Destrucción creativa

MERCADOS

OLIVIER HOSLET

18 jul 2021 . Actualizado a las 05:00 h.

Fue el economista austriaco Joseph Schumpeter quien en su famoso libro Capitalismo, socialismo y democracia, propuso el concepto de destrucción creativa, que para él era un fenómeno tan crucial como para considerarlo «el hecho esencial del capitalismo». Por explicarlo de la manera más simple -y el argumento de Schumpeter, como casi todo en su obra, era todo menos simple-, se trataría de un proceso en el que aquellas empresas y estructuras económicas que no son capaces de mantener una línea de constante innovación se eclipsan, para ser sustituidas por otras, vibrantes y transformadoras, aptas para adaptarse a las dinámicas cambiantes de los mercados.

En último término, no es más que lo nuevo (tecnologías de vanguardia, modelos de negocio rompedores) que surge sobre las cenizas de lo viejo. Una idea que suele aparecer con mucha fuerza durante las crisis económicas; a veces hasta ha sido usada, abusivamente, para exaltar el valor de las propias crisis como puntos de arranque de una necesaria regeneración. En términos generales, estaría en el mismo centro de la gran capacidad de adaptación y supervivencia del capitalismo. Sobre todo ello acaba de publicarse en castellano un libro de lectura recomendable: El poder de la destrucción creativa, de Philippe Aghion y sus colaboradores (Deusto).

Pues bien, no hace falta ser un entusiasta schumpeteriano para darse cuenta de que si hay un momento para la destrucción creativa es precisamente éste. Y ello debido a la conjunción de dos hechos de naturaleza absolutamente extraordinaria.Por un lado, la crisis sanitaria, con sus inéditos efectos de parada y nuevo arranque; por el camino, aunque los mecanismos compensadores de las políticas públicas hayan funcionado a pleno rendimiento, se ha producido una gran mortandad de empresas y actividades; no hace falta más que dar un paseo por cualquier ciudad española para comprobarlo. Pero vienen meses de gran agitación económica, con tasas de crecimiento muy elevadas, y las oportunidades para poner en marcha nuevos negocios, acaso diferentes a los desaparecidos, se harán cada vez más visibles.

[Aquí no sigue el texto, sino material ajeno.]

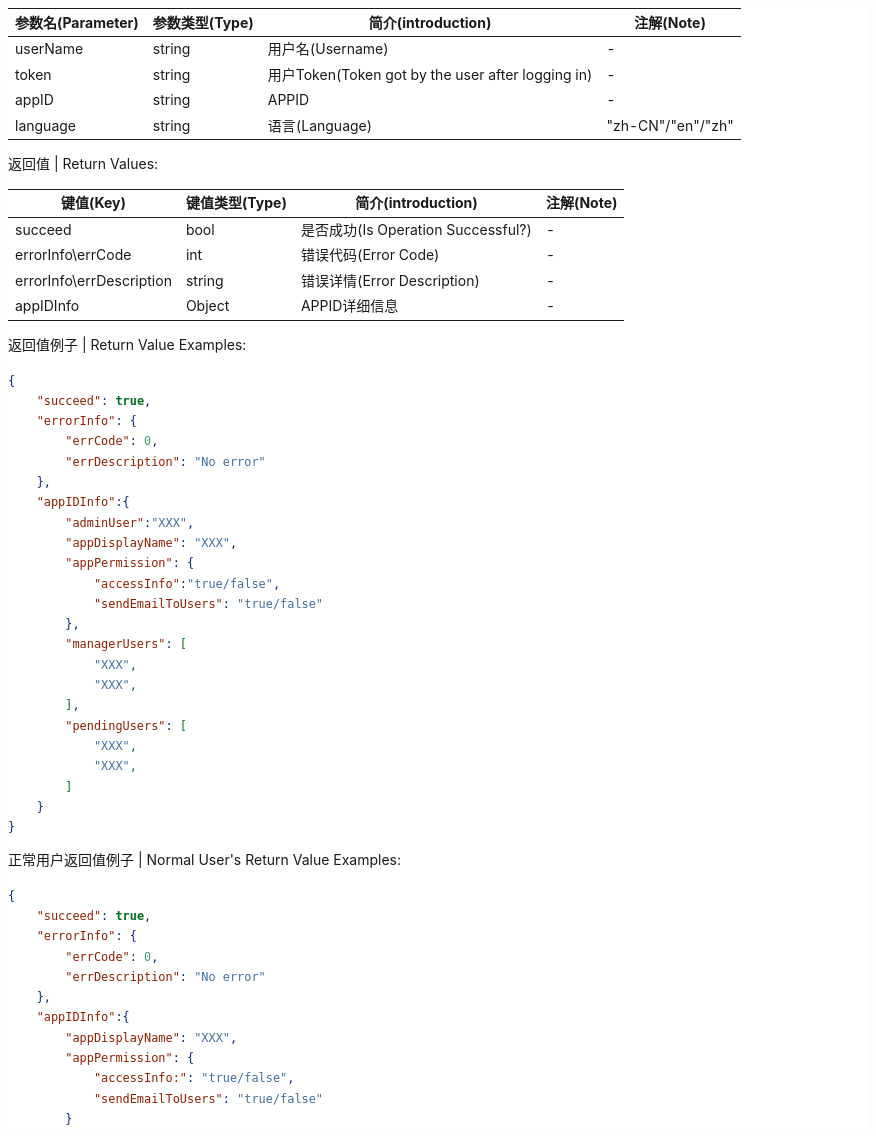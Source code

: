 |参数名(Parameter)|参数类型(Type)|简介(introduction)|注解(Note)|
|-|-|-|-|
|userName|string|用户名(Username)|-|
|token|string|用户Token(Token got by the user after logging in)|-|
|appID|string|APPID|-|
|language|string|语言(Language)|"zh-CN"/"en"/"zh"|

返回值 \| Return Values:  

|键值(Key)|键值类型(Type)|简介(introduction)|注解(Note)|
|-|-|-|-|
|succeed|bool|是否成功(Is Operation Successful?)|-|
|errorInfo\errCode|int|错误代码(Error Code)|-|
|errorInfo\errDescription|string|错误详情(Error Description)|-|
|appIDInfo|Object|APPID详细信息|-|

返回值例子 \| Return Value Examples:  

```json
{
    "succeed": true,
    "errorInfo": {
        "errCode": 0,
        "errDescription": "No error"
    },
    "appIDInfo":{
        "adminUser":"XXX",
        "appDisplayName": "XXX",
        "appPermission": {
            "accessInfo":"true/false",
            "sendEmailToUsers": "true/false"
        },
        "managerUsers": [
            "XXX",
            "XXX",
        ],
        "pendingUsers": [
            "XXX",
            "XXX",
        ]
    }
}
```

正常用户返回值例子 \| Normal User's Return Value Examples:
```json
{
    "succeed": true,
    "errorInfo": {
        "errCode": 0,
        "errDescription": "No error"
    },
    "appIDInfo":{
        "appDisplayName": "XXX",
        "appPermission": {
            "accessInfo:": "true/false",
            "sendEmailToUsers": "true/false"
        }
```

La segunda razón de fondo es que, con o sin pandemia, nos enfrentamos a un conjunto de transformaciones estructurales de gran energía disruptiva, que con seguridad harán que la actividad económica o la naturaleza del empleo sean dentro de sólo diez años muy diferentes a las de ahora mismo. Hablamos, naturalmente, de la ya célebre doble transición, digital y verde, pero también de otros cambios: una globalización diferente, la renovación del contrato social. Muchas de esas mutaciones son inapelables: la revolución de los datos o la inteligencia artificial, por ejemplo, es algo seguro, que seguirá imponiéndose, independientemente de nuestra voluntad. Y en cuanto a los procesos de descarbonización, podrían demorarse (de hecho, acumulan un excesivo retraso), pero sabemos bien que su coste sería inasumible (en términos de daño para la vida, pero también en lo económico: según algunos informes, la inacción podría llevarse por delante más del 25 % del PIB mundial).

La combinación de los dos factores explica los grandes programas de inversión que los principales países están disponiendo en estos meses: el NextGeneration, en el caso europeo, y el macroprograma inversor del presidente Biden, en Estados Unidos. Responden a la misma idea: la necesidad de poner en marcha virtuosas líneas de interacción público-privada, para así avanzar hacia una metamorfosis de la producción y los mercados. Acaso lo que en mayor medida caracteriza a este momento histórico es la destrucción creativa a gran escala.